Entain Plc faces a shareholder clash in its £250 million pursuit to acquire leading Baltics online gambling group Enlabs AB.
Texas hedge fund Alta Fox Capital Management, the owner of 3.3% of Enlabs shareholding, has said that it will refuse to sell any shares to Entain at the recommended offer of SEK 40 (£3.50) per share.
Led by US investor Connor Haley, Alta Fox stated that Entain has ‘materially undervalued the company’ by proposing an offer to investors that provides a ‘negligible premium of 1.1% to the pre-offer trading price’.
Rejecting Entain’s bid, Alta Fox said that it has the support from ‘more than 10% of Enlabs’ investors that will choose to reject Entain’s recommended offer.
Further investor concerns have been highlighted by Alta Fox, such as the terms of the deal including “unusual circumstances that make us question why Enlabs’ Chairman Niklas Braathen accepted such an inadequate offer”.

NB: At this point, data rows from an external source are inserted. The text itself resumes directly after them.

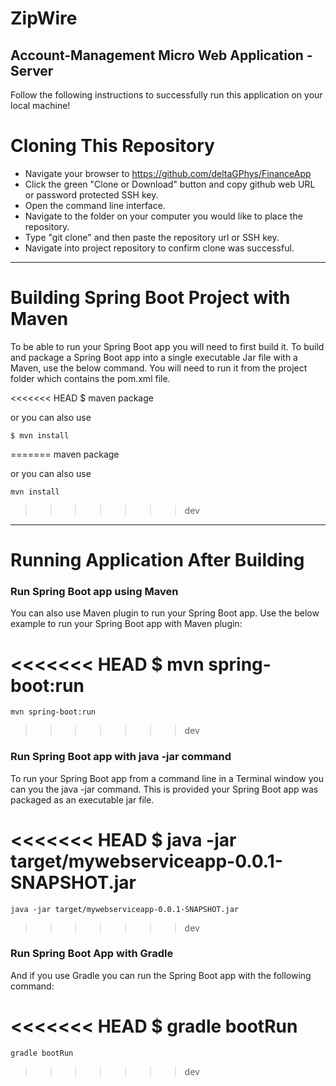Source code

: # ZipWire
## Account-Management Micro Web Application - Server




Follow the following instructions to successfully run this application on your local machine!

# Cloning This Repository

- Navigate your browser to https://github.com/deltaGPhys/FinanceApp
- Click the green "Clone or Download" button and copy github web URL or password protected SSH key.
- Open the command line interface.
- Navigate to the folder on your computer you would like to place the repository.
- Type "git clone" and then paste the repository url or SSH key. 
- Navigate into project repository to confirm clone was successful.

__________________________________________

# Building Spring Boot Project with Maven

To be able to run your Spring Boot app you will need to first build it. To build and package a Spring Boot app into a single executable Jar file with a Maven, use the below command. You will need to run it from the project folder which contains the pom.xml file.

<<<<<<< HEAD
    $ maven package

or you can also use

    $ mvn install
=======
    maven package

or you can also use

    mvn install
>>>>>>> dev

__________________________________________


# Running Application After Building


### Run Spring Boot app using Maven

You can also use Maven plugin to run your Spring Boot app. Use the below example to run your Spring Boot app with Maven plugin:

<<<<<<< HEAD
    $ mvn spring-boot:run
=======
    mvn spring-boot:run
>>>>>>> dev


### Run Spring Boot app with java -jar command

To run your Spring Boot app from a command line in a Terminal window you can you the java -jar command. This is provided your Spring Boot app was packaged as an executable jar file.

<<<<<<< HEAD
    $ java -jar target/mywebserviceapp-0.0.1-SNAPSHOT.jar
=======
    java -jar target/mywebserviceapp-0.0.1-SNAPSHOT.jar
>>>>>>> dev


### Run Spring Boot App with Gradle

And if you use Gradle you can run the Spring Boot app with the following command:

<<<<<<< HEAD
    $ gradle bootRun
=======
    gradle bootRun
>>>>>>> dev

Alta Fox is concerned that Entain’s guarantee that Braathen will be offered an executive position post-deal may have influenced the recommendation of the FTSE100 firm’s approach.
Braathen currently serves as Enlabs largest shareholder, maintaining 19.50% equity through his private investment firm Erlinghundra AB.
The executive acquired his significant shareholding in Enlabs, as the founder of Baltic Gaming Group – a company acquired by RedBet Gaming in 2007 – forming Enlabs’ new business entity.
Alta Fox has responded to Entain stating that shareholders must be compensated for the firm’s ‘excellent growth prospects and as a standalone entity’.
The US hedge fund believes that fair compensation should be priced at 55 SEK per Enlabs share – valuing the company at circa £337 million.
In making its bid, Entain marked Enlabs as a high-value target securing dominant market positions in the Baltic markets of Latvia, Estonia and Lithuania, with the company projected to generate net gaming revenues of €90 million and EBITDA €23.5 million.